Higher Education Quick Takes

Quick Takes

March 24, 2014

Russia plans to convert Tavrida National University, in Crimea, into a federal university in the Russian system, The Voice of Russia Radio News reported. Some other higher education institutions in Crimea may be merged into the university.

March 24, 2014

Only 33 percent of the public favors paying college athletes anything more than the scholarships they receive, according to a new ABC News-Washington Post poll; 64 percent oppose the idea. The poll found a racial split on the idea.

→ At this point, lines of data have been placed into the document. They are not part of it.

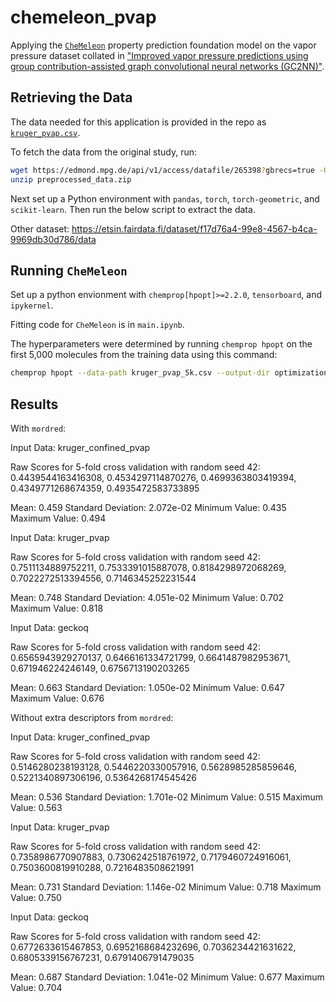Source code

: # chemeleon_pvap

Applying the [`CheMeleon`](https://github.com/JacksonBurns/CheMeleon) property prediction foundation model on the vapor pressure dataset collated in ["Improved vapor pressure predictions using group contribution-assisted graph convolutional neural networks (GC2NN)"](https://doi.org/10.5194/egusphere-2025-1191).

## Retrieving the Data

The data needed for this application is provided in the repo as [`kruger_pvap.csv`](./kruger_pvap.csv).

To fetch the data from the original study, run:
```bash
wget https://edmond.mpg.de/api/v1/access/datafile/265398?gbrecs=true -O preprocessed_data.zip
unzip preprocessed_data.zip
```

Next set up a Python environment with `pandas`, `torch`, `torch-geometric`, and `scikit-learn`.
Then run the below script to extract the data.

Other dataset: https://etsin.fairdata.fi/dataset/f17d76a4-99e8-4567-b4ca-9969db30d786/data

## Running `CheMeleon`

Set up a python envionment with `chemprop[hpopt]>=2.2.0`, `tensorboard`, and `ipykernel`.

Fitting code for `CheMeleon` is in `main.ipynb`.

The hyperparameters were determined by running `chemprop hpopt` on the first 5,000 molecules from the training data using this command:
```bash
chemprop hpopt --data-path kruger_pvap_5k.csv --output-dir optimization --smiles-columns smiles --from-foundation chemeleon --target-columns 'log_vp(pa)' --task-type regression --loss-function mse --split-sizes 0.8 0.199 0.001 --search-parameter-keywords ffn_num_layers ffn_hidden_dim batch_size --grad-clip 0.1 --raytune-num-samples 64
```
## Results

With `mordred`:

Input Data: kruger_confined_pvap

Raw Scores for 5-fold cross validation with random seed 42: 0.4439544163416308, 0.4534297114870276, 0.4699363803419394, 0.4349771268674359, 0.4935472583733895

Mean: 0.459
Standard Deviation: 2.072e-02
Minimum Value: 0.435
Maximum Value: 0.494
            

Input Data: kruger_pvap

Raw Scores for 5-fold cross validation with random seed 42: 0.7511134889752211, 0.7533391015887078, 0.8184298972068269, 0.7022272513394556, 0.7146345252231544

Mean: 0.748
Standard Deviation: 4.051e-02
Minimum Value: 0.702
Maximum Value: 0.818
            

Input Data: geckoq

Raw Scores for 5-fold cross validation with random seed 42: 0.6565943929270137, 0.6466161334721799, 0.6641487982953671, 0.671946224246149, 0.6756713190203265

Mean: 0.663
Standard Deviation: 1.050e-02
Minimum Value: 0.647
Maximum Value: 0.676
            
Without extra descriptors from `mordred`:

Input Data: kruger_confined_pvap

Raw Scores for 5-fold cross validation with random seed 42: 0.5146280238193128, 0.5446220330057916, 0.5628985285859646, 0.5221340897306196, 0.5364268174545426

Mean: 0.536
Standard Deviation: 1.701e-02
Minimum Value: 0.515
Maximum Value: 0.563
            

Input Data: kruger_pvap

Raw Scores for 5-fold cross validation with random seed 42: 0.7358986770907883, 0.7306242518761972, 0.7179460724916061, 0.7503600819910288, 0.7216483508621991

Mean: 0.731
Standard Deviation: 1.146e-02
Minimum Value: 0.718
Maximum Value: 0.750
            

Input Data: geckoq

Raw Scores for 5-fold cross validation with random seed 42: 0.6772633615467853, 0.6952168684232696, 0.7036234421631622, 0.6805339156767231, 0.6791406791479035

Mean: 0.687
Standard Deviation: 1.041e-02
Minimum Value: 0.677
Maximum Value: 0.704
            
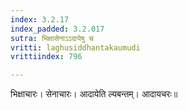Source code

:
 ```yaml
---
index: 3.2.17
index_padded: 3.2.017
sutra: भिक्षासेनाऽऽदायेषु च
vritti: laghusiddhantakaumudi
vrittiindex: 796

---
```

भिक्षाचारः। सेनाचारः। आदायेति ल्यबन्तम्। आदायचरः॥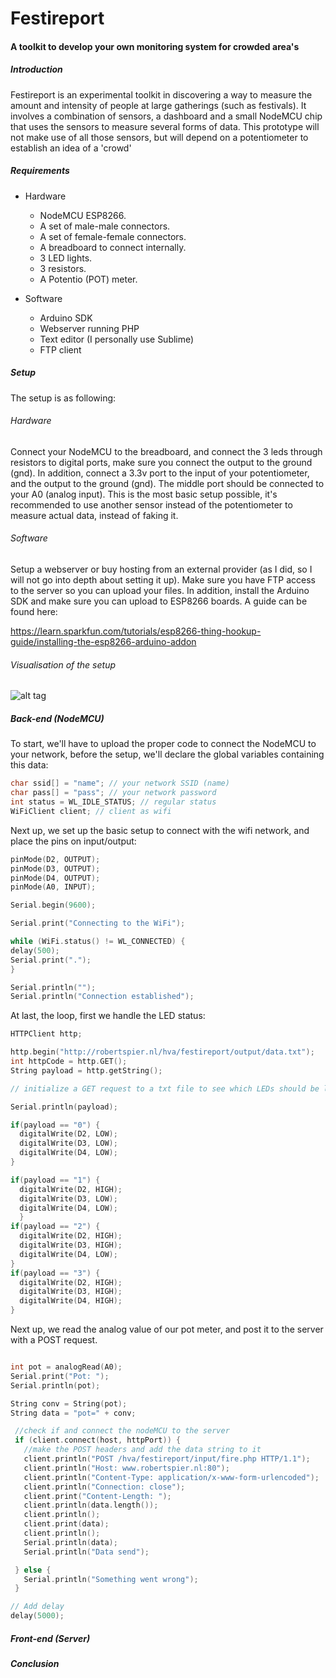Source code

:# Festireport
#### A toolkit to develop your own monitoring system for crowded area's

##### Introduction

Festireport is an experimental toolkit in discovering a way to measure the amount and intensity of people at large gatherings (such as festivals). It involves a combination of sensors, a dashboard and a small NodeMCU chip that uses the sensors to measure several forms of data. This prototype will not make use of all those sensors, but will depend on a potentiometer to establish an idea of a 'crowd'

##### Requirements

 - Hardware
 	- NodeMCU ESP8266.
 	- A set of male-male connectors.
 	- A set of female-female connectors.
 	- A breadboard to connect internally.
 	- 3 LED lights.
 	- 3 resistors.
 	- A Potentio (POT) meter.

 - Software
 	- Arduino SDK
 	- Webserver running PHP
 	- Text editor (I personally use Sublime)
 	- FTP client

##### Setup

The setup is as following:

###### Hardware

Connect your NodeMCU to the breadboard, and connect the 3 leds through resistors to digital ports, make sure you connect the output to the ground (gnd). In addition, connect a 3.3v port to the input of your potentiometer, and the output to the ground (gnd). The middle port should be connected to your A0 (analog input).
This is the most basic setup possible, it's recommended to use another sensor instead of the potentiometer to measure actual data, instead of faking it.

###### Software

Setup a webserver or buy hosting from an external provider (as I did, so I will not go into depth about setting it up). Make sure you have FTP access to the server so you can upload your files. In addition, install the Arduino SDK and make sure you can upload to ESP8266 boards. A guide can be found here:

https://learn.sparkfun.com/tutorials/esp8266-thing-hookup-guide/installing-the-esp8266-arduino-addon

###### Visualisation of the setup

![alt tag](https://i.gyazo.com/eee8337f0a680d5754f6509f7a6c5fc2.png)

##### Back-end (NodeMCU)

To start, we'll have to upload the proper code to connect the NodeMCU to your network, before the setup, we'll declare the global variables containing this data:

```c
char ssid[] = "name"; // your network SSID (name) 
char pass[] = "pass"; // your network password
int status = WL_IDLE_STATUS; // regular status
WiFiClient client; // client as wifi
```

Next up, we set up the basic setup to connect with the wifi network, and place the pins on input/output:

```c
pinMode(D2, OUTPUT);
pinMode(D3, OUTPUT);
pinMode(D4, OUTPUT);
pinMode(A0, INPUT);

Serial.begin(9600);

Serial.print("Connecting to the WiFi");

while (WiFi.status() != WL_CONNECTED) {
delay(500);
Serial.print(".");
}

Serial.println("");
Serial.println("Connection established");
```

At last, the loop, first we handle the LED status:

```c
HTTPClient http;

http.begin("http://robertspier.nl/hva/festireport/output/data.txt"); 
int httpCode = http.GET();        
String payload = http.getString();

// initialize a GET request to a txt file to see which LEDs should be lit.

Serial.println(payload);

if(payload == "0") {
  digitalWrite(D2, LOW); 
  digitalWrite(D3, LOW); 
  digitalWrite(D4, LOW);
}

if(payload == "1") {
  digitalWrite(D2, HIGH); 
  digitalWrite(D3, LOW); 
  digitalWrite(D4, LOW);
  }
if(payload == "2") {
  digitalWrite(D2, HIGH); 
  digitalWrite(D3, HIGH); 
  digitalWrite(D4, LOW);
}
if(payload == "3") {
  digitalWrite(D2, HIGH); 
  digitalWrite(D3, HIGH); 
  digitalWrite(D4, HIGH);
}
```

Next up, we read the analog value of our pot meter, and post it to the server with a POST request.

```c

int pot = analogRead(A0);
Serial.print("Pot: ");
Serial.println(pot);

String conv = String(pot);    
String data = "pot=" + conv;

 //check if and connect the nodeMCU to the server
 if (client.connect(host, httpPort)) {
   //make the POST headers and add the data string to it
   client.println("POST /hva/festireport/input/fire.php HTTP/1.1");
   client.println("Host: www.robertspier.nl:80");
   client.println("Content-Type: application/x-www-form-urlencoded");
   client.println("Connection: close");
   client.print("Content-Length: ");
   client.println(data.length());
   client.println();
   client.print(data);
   client.println();
   Serial.println(data);
   Serial.println("Data send");

 } else {
   Serial.println("Something went wrong");
 }

// Add delay 
delay(5000);
```

##### Front-end (Server)

##### Conclusion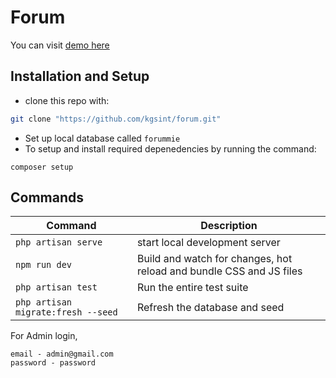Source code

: # Forum
You can visit [demo here](https://forummie.up.railway.app)

## Installation and Setup

- clone this repo with:

```bash
git clone "https://github.com/kgsint/forum.git"
```

- Set up local database called `forummie`
- To setup and install required depenedencies by running the command:
```
composer setup
```
## Commands

Command | Description
--- | ---
`php artisan serve` | start local development server
`npm run dev` | Build and watch for changes, hot reload and bundle CSS and JS files
`php artisan test` | Run the entire test suite
`php artisan migrate:fresh --seed` | Refresh the database and seed

For Admin login,
```
email - admin@gmail.com
password - password
```
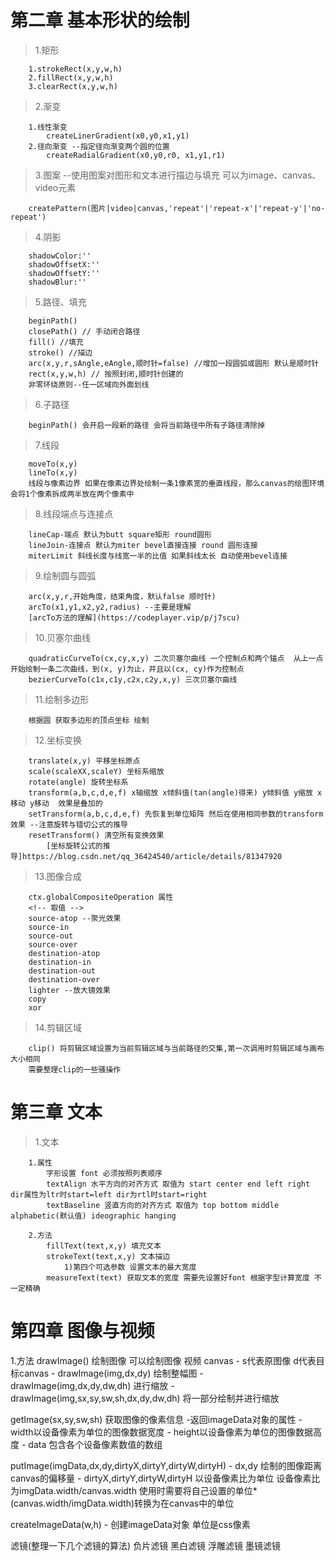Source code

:# 第二章 基本形状的绘制

> 1.矩形
```
    1.strokeRect(x,y,w,h)
    2.fillRect(x,y,w,h)
    3.clearRect(x,y,w,h)
```

> 2.渐变
```
    1.线性渐变
        createLinerGradient(x0,y0,x1,y1)
    2.径向渐变 --指定径向渐变两个圆的位置
        createRadialGradient(x0,y0,r0, x1,y1,r1)
```
> 3.图案 --使用图案对图形和文本进行描边与填充 可以为image、canvas、video元素
```
    createPattern(图片|video|canvas,'repeat'|'repeat-x'|'repeat-y'|'no-repeat')
```
> 4.阴影
```
    shadowColor:''
    shadowOffsetX:''
    shadowOffsetY:''
    shadowBlur:'' 
```
> 5.路径、填充
```
    beginPath()
    closePath() // 手动闭合路径
    fill() //填充
    stroke() //描边
    arc(x,y,r,sAngle,eAngle,顺时针=false) //增加一段圆弧或圆形 默认是顺时针
    rect(x,y,w,h) // 按照封闭,顺时针创建的
    非零环绕原则--任一区域向外面划线
```
> 6.子路径
```
    beginPath() 会开启一段新的路径 会将当前路径中所有子路径清除掉
```

> 7.线段
```
    moveTo(x,y)
    lineTo(x,y)
    线段与像素边界 如果在像素边界处绘制一条1像素宽的垂直线段，那么canvas的绘图环境会将1个像素拆成两半放在两个像素中
```
> 8.线段端点与连接点
```
    lineCap-端点 默认为butt square矩形 round圆形
    lineJoin-连接点 默认为miter bevel直接连接 round 圆形连接
    miterLimit 斜线长度与线宽一半的比值 如果斜线太长 自动使用bevel连接
```

> 9.绘制圆与圆弧
```
    arc(x,y,r,开始角度，结束角度，默认false 顺时针)
    arcTo(x1,y1,x2,y2,radius) --主要是理解
    [arcTo方法的理解](https://codeplayer.vip/p/j7scu)
```
    
> 10.贝塞尔曲线
```
    quadraticCurveTo(cx,cy,x,y) 二次贝塞尔曲线 一个控制点和两个锚点  从上一点开始绘制一条二次曲线，到(x, y)为止，并且以(cx, cy)作为控制点
    bezierCurveTo(c1x,c1y,c2x,c2y,x,y) 三次贝塞尔曲线 
```

> 11.绘制多边形
```
    根据圆 获取多边形的顶点坐标 绘制
```

> 12.坐标变换
```
    translate(x,y) 平移坐标原点
    scale(scaleXX,scaleY) 坐标系缩放
    rotate(angle) 旋转坐标系 
    transform(a,b,c,d,e,f) x轴缩放 x倾斜值(tan(angle)得来) y倾斜值 y缩放 x移动 y移动  效果是叠加的
    setTransform(a,b,c,d,e,f) 先恢复到单位矩阵 然后在使用相同参数的transform效果 --注意旋转与错切公式的推导
    resetTransform() 清空所有变换效果
        [坐标旋转公式的推导]https://blog.csdn.net/qq_36424540/article/details/81347920
```

> 13.图像合成
```
    ctx.globalCompositeOperation 属性
    <!-- 取值 -->
    source-atop --聚光效果
    source-in
    source-out
    source-over
    destination-atop
    destination-in
    destination-out
    destination-over
    lighter --放大镜效果
    copy
    xor
```

> 14.剪辑区域
```
    clip() 将剪辑区域设置为当前剪辑区域与当前路径的交集,第一次调用时剪辑区域与画布大小相同
    需要整理clip的一些骚操作
```
# 第三章 文本
    
> 1.文本
```
    1.属性
        字形设置 font 必须按照列表顺序
        textAlign 水平方向的对齐方式 取值为 start center end left right dir属性为ltr时start=left dir为rtl时start=right
        textBaseline 竖直方向的对齐方式 取值为 top bottom middle alphabetic(默认值) ideographic hanging 

    2.方法
        fillText(text,x,y) 填充文本
        strokeText(text,x,y) 文本描边
            1)第四个可选参数 设置文本的最大宽度
        measureText(text) 获取文本的宽度 需要先设置好font 根据字型计算宽度 不一定精确
```

# 第四章 图像与视频

1.方法
drawImage() 绘制图像 可以绘制图像 视频 canvas
    - s代表原图像 d代表目标canvas
    - drawImage(img,dx,dy) 绘制整幅图
    - drawImage(img,dx,dy,dw,dh) 进行缩放
    - drawImage(img,sx,sy,sw,sh,dx,dy,dw,dh) 将一部分绘制并进行缩放

getImage(sx,sy,sw,sh) 获取图像的像素信息
    -返回imageData对象的属性
     - width以设备像素为单位的图像数据宽度
     - height以设备像素为单位的图像数据高度
     - data 包含各个设备像素数值的数组

putImage(imgData,dx,dy,dirtyX,dirtyY,dirtyW,dirtyH)
    - dx,dy 绘制的图像距离canvas的偏移量
    - dirtyX,dirtyY,dirtyW,dirtyH 以设备像素比为单位   设备像素比为imgData.width/canvas.width  使用时需要将自己设置的单位*(canvas.width/imgData.width)转换为在canvas中的单位

createImageData(w,h) 
    - 创建imageData对象 单位是css像素

滤镜(整理一下几个滤镜的算法) 
     负片滤镜
     黑白滤镜
     浮雕滤镜
     墨镜滤镜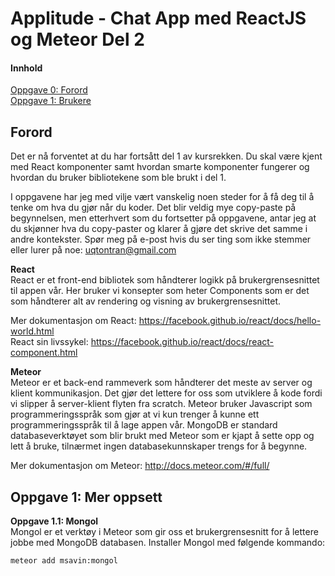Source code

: # Applitude - Chat App med ReactJS og Meteor Del 2
#### Innhold  
[Oppgave 0: Forord](#forord)  
[Oppgave 1: Brukere](#brukere)  
<a name="forord"/>
## Forord
Det er nå forventet at du har fortsått del 1 av kursrekken. Du skal være kjent med React
komponenter samt hvordan smarte komponenter fungerer og hvordan du bruker bibliotekene
som ble brukt i del 1.

I oppgavene har jeg med vilje vært vanskelig noen steder for å få deg til å tenke om hva du
gjør når du koder. Det blir veldig mye copy-paste på begynnelsen, men etterhvert som du
fortsetter på oppgavene, antar jeg at du skjønner hva du copy-paster og klarer å gjøre det
skrive det samme i andre kontekster. Spør meg på e-post hvis du ser ting som ikke stemmer
eller lurer på noe: uqtontran@gmail.com

__React__  
React er et front-end bibliotek som håndterer logikk på brukergrensesnittet til appen vår. Her bruker vi
konsepter som heter Components som er det som håndterer alt av rendering og visning av brukergrensesnittet.

Mer dokumentasjon om React: https://facebook.github.io/react/docs/hello-world.html  
React sin livssykel: https://facebook.github.io/react/docs/react-component.html

__Meteor__  
Meteor er et back-end rammeverk som håndterer det meste av server og klient kommunikasjon.
Det gjør det lettere for oss som utviklere å kode fordi vi slipper å server-klient flyten fra scratch.
Meteor bruker Javascript som programmeringsspråk som gjør at vi kun trenger å kunne ett programmeringsspråk
til å lage appen vår. MongoDB er standard databaseverktøyet som blir brukt med Meteor som er kjapt å sette opp
og lett å bruke, tilnærmet ingen databasekunnskaper trengs for å begynne.

Mer dokumentasjon om Meteor: http://docs.meteor.com/#/full/
<a name="brukere"/>
## Oppgave 1: Mer oppsett

__Oppgave 1.1: Mongol__  
Mongol er et verktøy i Meteor som gir oss et brukergrensesnitt for å lettere jobbe med MongoDB
databasen. Installer Mongol med følgende kommando:
```
meteor add msavin:mongol
```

While 73 percent of white people oppose pay for athletes, a small majority (51 percent) of non-white people support the idea.

March 24, 2014

A 19-year-old Georgetown University student faces federal charges for possessing a biological toxin, WTOP reported, after ricin was found in his dorm room last week. Daniel Harry Milzman was arrested after an FBI investigation and said he made the ricin about a month ago. Georgetown Police Chief Jay Gruber said there was never a threat to students.

March 21, 2014

A leader of the Parti Québécois, which is the governing party in Quebec but has just started a tough re-election campaign, has proposed that college and university students be barred from wearing burkas, Maclean's reported. Bernard Drainville, the official who proposed the idea, is also behind the proposed "values charter" that would bar public employees (including those in higher education) from wearing any religious attire. In proposing the burka ban, he said he was concerned that students in burkas attend classes at a number of universities in the province.

 

March 21, 2014

After a few male students accused of sexual assault sued their institutions under Title IX, alleging that they were discriminated against on the basis of gender in campus disciplinary hearings, experts suggested they faced an uphill battle in proving that to be the case.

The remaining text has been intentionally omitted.